**Aim of the task**
Your reproduction of the entries should be exact and should contain no pictures.

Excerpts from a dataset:
________

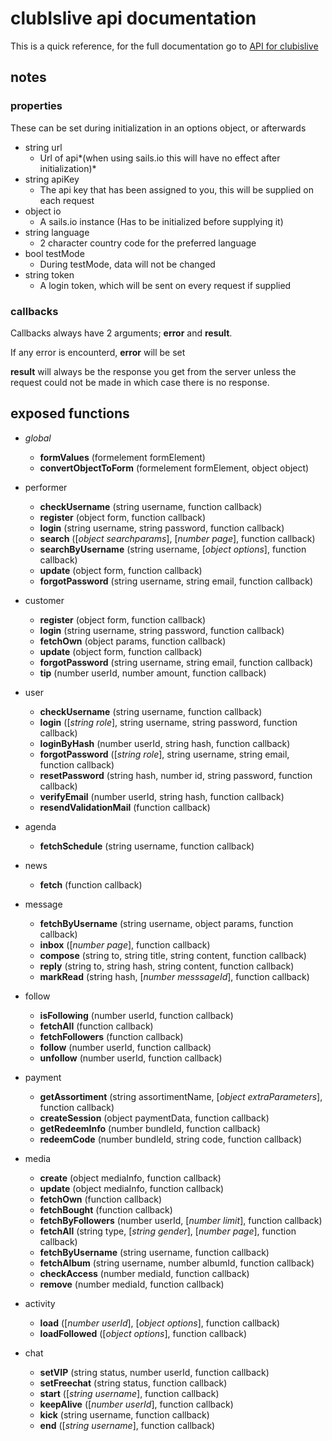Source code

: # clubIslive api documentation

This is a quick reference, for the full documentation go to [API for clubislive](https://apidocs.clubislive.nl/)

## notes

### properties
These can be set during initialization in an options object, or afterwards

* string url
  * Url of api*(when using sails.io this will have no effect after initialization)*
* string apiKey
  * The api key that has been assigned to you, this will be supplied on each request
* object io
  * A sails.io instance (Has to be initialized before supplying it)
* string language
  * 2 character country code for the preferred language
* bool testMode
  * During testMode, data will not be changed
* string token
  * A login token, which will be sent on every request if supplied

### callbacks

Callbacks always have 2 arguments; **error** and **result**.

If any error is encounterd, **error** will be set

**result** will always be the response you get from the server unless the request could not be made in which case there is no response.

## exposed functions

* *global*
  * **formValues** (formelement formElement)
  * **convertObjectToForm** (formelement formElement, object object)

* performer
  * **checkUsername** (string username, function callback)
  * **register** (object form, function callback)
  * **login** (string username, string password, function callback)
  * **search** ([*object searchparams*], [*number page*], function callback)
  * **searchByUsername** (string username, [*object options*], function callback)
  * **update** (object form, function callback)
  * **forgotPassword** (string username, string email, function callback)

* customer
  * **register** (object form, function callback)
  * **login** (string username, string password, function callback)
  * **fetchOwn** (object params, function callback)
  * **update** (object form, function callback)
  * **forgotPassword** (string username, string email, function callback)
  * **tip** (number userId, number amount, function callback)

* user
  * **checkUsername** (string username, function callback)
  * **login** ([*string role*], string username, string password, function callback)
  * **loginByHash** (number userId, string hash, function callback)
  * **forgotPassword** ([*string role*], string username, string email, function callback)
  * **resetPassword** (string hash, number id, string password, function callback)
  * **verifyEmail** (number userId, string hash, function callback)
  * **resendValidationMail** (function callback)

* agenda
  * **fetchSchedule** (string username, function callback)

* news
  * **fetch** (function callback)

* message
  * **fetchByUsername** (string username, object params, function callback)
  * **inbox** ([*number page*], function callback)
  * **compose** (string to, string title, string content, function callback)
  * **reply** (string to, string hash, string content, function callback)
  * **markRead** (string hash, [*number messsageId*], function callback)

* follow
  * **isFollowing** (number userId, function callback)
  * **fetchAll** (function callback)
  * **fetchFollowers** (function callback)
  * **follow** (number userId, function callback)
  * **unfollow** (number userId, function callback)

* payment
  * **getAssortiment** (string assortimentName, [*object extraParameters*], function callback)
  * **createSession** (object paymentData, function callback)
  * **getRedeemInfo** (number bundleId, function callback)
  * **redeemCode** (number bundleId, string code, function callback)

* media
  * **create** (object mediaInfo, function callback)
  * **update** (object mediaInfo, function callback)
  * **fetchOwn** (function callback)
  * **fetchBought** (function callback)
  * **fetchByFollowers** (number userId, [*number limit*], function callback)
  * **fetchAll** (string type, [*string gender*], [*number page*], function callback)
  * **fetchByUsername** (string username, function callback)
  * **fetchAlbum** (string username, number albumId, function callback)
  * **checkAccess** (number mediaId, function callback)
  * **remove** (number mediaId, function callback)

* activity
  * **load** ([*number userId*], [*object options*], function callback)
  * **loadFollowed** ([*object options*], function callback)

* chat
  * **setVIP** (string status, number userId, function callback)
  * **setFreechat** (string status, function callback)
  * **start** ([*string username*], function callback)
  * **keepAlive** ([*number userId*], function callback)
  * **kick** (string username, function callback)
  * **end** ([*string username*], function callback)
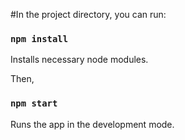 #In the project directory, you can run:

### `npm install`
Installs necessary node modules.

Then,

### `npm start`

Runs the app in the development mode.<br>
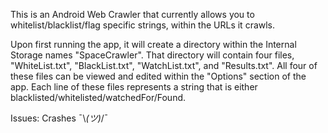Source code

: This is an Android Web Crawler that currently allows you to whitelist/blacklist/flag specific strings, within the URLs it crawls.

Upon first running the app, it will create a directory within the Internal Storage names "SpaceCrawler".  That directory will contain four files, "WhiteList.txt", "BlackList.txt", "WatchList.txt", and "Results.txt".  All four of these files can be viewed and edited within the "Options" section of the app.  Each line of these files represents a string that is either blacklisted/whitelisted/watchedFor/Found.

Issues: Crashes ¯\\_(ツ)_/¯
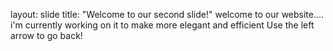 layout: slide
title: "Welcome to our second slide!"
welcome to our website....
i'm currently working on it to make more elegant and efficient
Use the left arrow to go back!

________

**Result of this exercise**
Source code

: # clubIslive api documentation

This is a quick reference, for the full documentation go to [API for clubislive](https://apidocs.clubislive.nl/)

## notes

### properties
These can be set during initialization in an options object, or afterwards

* string url
  * Url of api*(when using sails.io this will have no effect after initialization)*
* string apiKey
  * The api key that has been assigned to you, this will be supplied on each request
* object io
  * A sails.io instance (Has to be initialized before supplying it)
* string language
  * 2 character country code for the preferred language
* bool testMode
  * During testMode, data will not be changed
* string token
  * A login token, which will be sent on every request if supplied

### callbacks

Callbacks always have 2 arguments; **error** and **result**.

If any error is encounterd, **error** will be set

**result** will always be the response you get from the server unless the request could not be made in which case there is no response.

## exposed functions

* *global*
  * **formValues** (formelement formElement)
  * **convertObjectToForm** (formelement formElement, object object)

* performer
  * **checkUsername** (string username, function callback)
  * **register** (object form, function callback)
  * **login** (string username, string password, function callback)
  * **search** ([*object searchparams*], [*number page*], function callback)
  * **searchByUsername** (string username, [*object options*], function callback)
  * **update** (object form, function callback)
  * **forgotPassword** (string username, string email, function callback)

* customer
  * **register** (object form, function callback)
  * **login** (string username, string password, function callback)
  * **fetchOwn** (object params, function callback)
  * **update** (object form, function callback)
  * **forgotPassword** (string username, string email, function callback)
  * **tip** (number userId, number amount, function callback)

* user
  * **checkUsername** (string username, function callback)
  * **login** ([*string role*], string username, string password, function callback)
  * **loginByHash** (number userId, string hash, function callback)
  * **forgotPassword** ([*string role*], string username, string email, function callback)
  * **resetPassword** (string hash, number id, string password, function callback)
  * **verifyEmail** (number userId, string hash, function callback)
  * **resendValidationMail** (function callback)

* agenda
  * **fetchSchedule** (string username, function callback)

* news
  * **fetch** (function callback)

* message
  * **fetchByUsername** (string username, object params, function callback)
  * **inbox** ([*number page*], function callback)
  * **compose** (string to, string title, string content, function callback)
  * **reply** (string to, string hash, string content, function callback)
  * **markRead** (string hash, [*number messsageId*], function callback)

* follow
  * **isFollowing** (number userId, function callback)
  * **fetchAll** (function callback)
  * **fetchFollowers** (function callback)
  * **follow** (number userId, function callback)
  * **unfollow** (number userId, function callback)

* payment
  * **getAssortiment** (string assortimentName, [*object extraParameters*], function callback)
  * **createSession** (object paymentData, function callback)
  * **getRedeemInfo** (number bundleId, function callback)
  * **redeemCode** (number bundleId, string code, function callback)

* media
  * **create** (object mediaInfo, function callback)
  * **update** (object mediaInfo, function callback)
  * **fetchOwn** (function callback)
  * **fetchBought** (function callback)
  * **fetchByFollowers** (number userId, [*number limit*], function callback)
  * **fetchAll** (string type, [*string gender*], [*number page*], function callback)
  * **fetchByUsername** (string username, function callback)
  * **fetchAlbum** (string username, number albumId, function callback)
  * **checkAccess** (number mediaId, function callback)
  * **remove** (number mediaId, function callback)

* activity
  * **load** ([*number userId*], [*object options*], function callback)
  * **loadFollowed** ([*object options*], function callback)

* chat
  * **setVIP** (string status, number userId, function callback)
  * **setFreechat** (string status, function callback)
  * **start** ([*string username*], function callback)
  * **keepAlive** ([*number userId*], function callback)
  * **kick** (string username, function callback)
  * **end** ([*string username*], function callback)
 #In the project directory, you can run:

### `npm install`
Installs necessary node modules.

Then,

### `npm start`

Runs the app in the development mode.<br>
Source code

: This is an Android Web Crawler that currently allows you to whitelist/blacklist/flag specific strings, within the URLs it crawls.

Upon first running the app, it will create a directory within the Internal Storage names "SpaceCrawler".  That directory will contain four files, "WhiteList.txt", "BlackList.txt", "WatchList.txt", and "Results.txt".  All four of these files can be viewed and edited within the "Options" section of the app.  Each line of these files represents a string that is either blacklisted/whitelisted/watchedFor/Found.

Issues: Crashes ¯\\_(ツ)_/¯
 layout: slide
title: "Welcome to our second slide!"
welcome to our website....
i'm currently working on it to make more elegant and efficient
Use the left arrow to go back!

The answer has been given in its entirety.